Australian artist and filmmaker

Zanny Begg (born 1972) is an Australian artist-filmmaker. Begg works between documentary and fiction using experimental forms of storytelling to explore hidden and/or contested histories. Begg is a participatory and collaborative artist who has exhibited in multiple exhibitions around the world including the Istanbul Biennale (2010); Taipei Biennial (2008), Sharjah Biennale (2011); and The National New Australian Art (2017). Her work consistently returns to themes of gender, spatial justice and resistance.

==Biography==
Begg was born in Melbourne, Australia. She has a PhD in art theory and has lectured in socially engaged art practices at University of New South Wales and University of Sydney.

==Major works==
The Beehive, winner of the inaugural ACMI and Artbank film commission, explores the 1975 disappearance of Juanita Nielsen, presumed murdered for her opposition to development in Victoria Street, Kings Cross. More than twelve women play Juanita Nielsen, each bringing their own experiences of gentrification to the role. The Beehive was partially filmed in Juanita Nielsen's old house, 202 Victoria Street. It combines fictional sequences with documentary footage including an interview with Nielsen's lover at the time of her disappearance, David Farrell. This work premiered at ACMI in 2018 and was part of the 2019 Sydney Festival.

The City of Ladies (co-directed with Elise McLeod) was filmed in Paris in 2016 and premiered at the Museum of Contemporary Art, Sydney (2017). This work loosely references Christine de Pizan's book of the same name, written in Paris in 1402, which is considered one of the earliest feminist texts. The City of Ladies is driven by an algorithm with over 300,000 possible story combinations each exploring different aspects of feminism. The film includes interviews with Silvia Federici and Hélène Cixous and features a track by Mere Women.

Stories of Kannagi (2019) was created in collaboration with Jiva Parthipan, a cultural officer with STARTTS, reimagining the 2000-year-old story of the goddess of justice, Kannagi. Kannagi is the central character of the Tamil epic Silapathikaram who burns down the kingdom when her husband is wrongly accused of a crime and executed by the King. The film includes interviews with three Sri Lankan Tamil writers based in Australia, Niromi de Soyza, Shankari Chandaran and Srisha Sritharan and won the established artist residency for the 66th Blake Prize for Religious Art.

Other works include How to Blow Up a Bubble that Won’t Burst (2015), the story of Italian architect Dante Bini’s time in Sydney in the 1970s and 1001 Nights in Fairfield which was made with Iraqi refugees in Western Sydney and screened at the Melbourne International Film Festival in 2016.

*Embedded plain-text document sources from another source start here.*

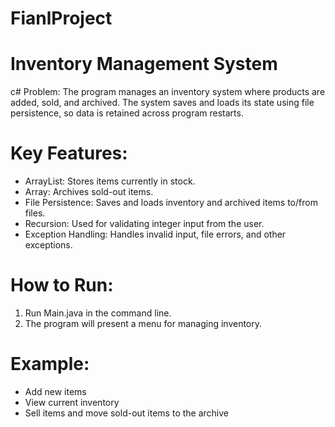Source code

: # FianlProject
# Inventory Management System

c# Problem:
The program manages an inventory system where products are added, sold, and archived. The system saves and loads its state using file persistence, so data is retained across program restarts.

# Key Features:
- ArrayList: Stores items currently in stock.
- Array: Archives sold-out items.
- File Persistence: Saves and loads inventory and archived items to/from files.
- Recursion: Used for validating integer input from the user.
- Exception Handling: Handles invalid input, file errors, and other exceptions.

# How to Run:
1. Run Main.java in the command line.
3. The program will present a menu for managing inventory.

# Example:
- Add new items
- View current inventory
- Sell items and move sold-out items to the archive
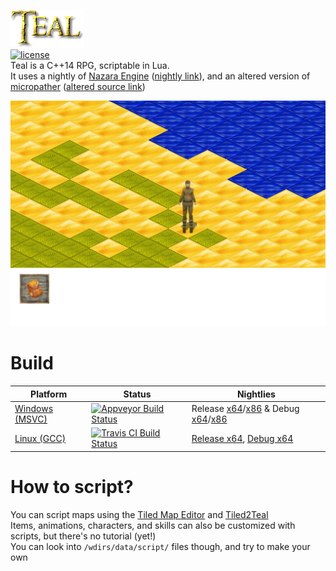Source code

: ![Teal](wdirs/data/img/game/main/teal.png)  
[![license](https://img.shields.io/badge/license-MIT-blue.svg?style=flat)](https://github.com/S6066/Teal/blob/master/LICENSE)  
Teal is a C++14 RPG, scriptable in Lua.   
It uses a nightly of [Nazara Engine](https://github.com/DigitalPulseSoftware/NazaraEngine) ([nightly link](https://github.com/S6066/NazaraEngine/releases/tag/v0.4.y)), and an altered version of [micropather](https://github.com/leethomason/MicroPather) ([altered source link](https://github.com/S6066/Teal/tree/master/extlibs/src/micropather))

![Screenshot](screenshot.png)

# Build
Platform       | Status          | Nightlies
-------------- | --------------- | ------------------
[Windows (MSVC)](https://ci.appveyor.com/project/S6066/teal) | [![Appveyor Build Status](https://ci.appveyor.com/api/projects/status/github/S6066/Teal?branch=master&svg=true)](https://ci.appveyor.com/project/S6066/teal) | Release [x64](https://ci.appveyor.com/api/projects/S6066/Teal/artifacts/build%2Fresult%2FTeal.7z?branch=master&job=Environment:+CONFIG=Release,+SUFFIXDLL=.dll,+SUFFIXLIB=.lib,+PLATFORM=x64,+PLATFORMNAME=x64)/[x86](https://ci.appveyor.com/api/projects/S6066/Teal/artifacts/build%2Fresult%2FTeal.7z?branch=master&job=Environment:+CONFIG=Release,+SUFFIXDLL=.dll,+SUFFIXLIB=.lib,+PLATFORM=x86,+PLATFORMNAME=Win32) & Debug [x64](https://ci.appveyor.com/api/projects/S6066/Teal/artifacts/build%2Fresult%2FTeal.7z?branch=master&job=Environment:+CONFIG=Debug,+SUFFIXDLL=-d.dll,+SUFFIXLIB=-d.lib,+PLATFORM=x64,+PLATFORMNAME=x64)/[x86](https://ci.appveyor.com/api/projects/S6066/Teal/artifacts/build%2Fresult%2FTeal.7z?branch=master&job=Environment:+CONFIG=Debug,+SUFFIXDLL=-d.dll,+SUFFIXLIB=-d.lib,+PLATFORM=x86,+PLATFORMNAME=Win32)
[Linux (GCC)](https://travis-ci.org/S6066/Teal) | [![Travis CI Build Status](https://travis-ci.org/S6066/Teal.svg?branch=master)](https://travis-ci.org/S6066/Teal) | [Release x64](https://github.com/S6066/Teal-binaries/tree/travis-master-release-x64), [Debug x64](https://github.com/S6066/Teal-binaries/tree/travis-master-debug-x64)

# How to script?
You can script maps using the [Tiled Map Editor](http://mapeditor.org) and [Tiled2Teal](https://github.com/S6066/tiled2teal)  
Items, animations, characters, and skills can also be customized with scripts, but there's no tutorial (yet!)  
You can look into `/wdirs/data/script/` files though, and try to make your own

Three of Begg's film works, The Beehive, The City of Ladies and Stories of Kannagi, will tour Australia in 2021–2022 in a touring exhibition organised by Museum and Galleries NSW and UNSW Galleries called These Stories will be Different.

==Awards==
In 2016 she won the Incinerator Art Award, Art for Social Change for her film 1001 Nights in Fairfield. In 2018 she was the winner of the inaugural ACMI and Artbank film commission for her film The Beehive. In 2021 she was the winner of the 66th Blake Prize Established Artist Residency for Stories of Kannagi.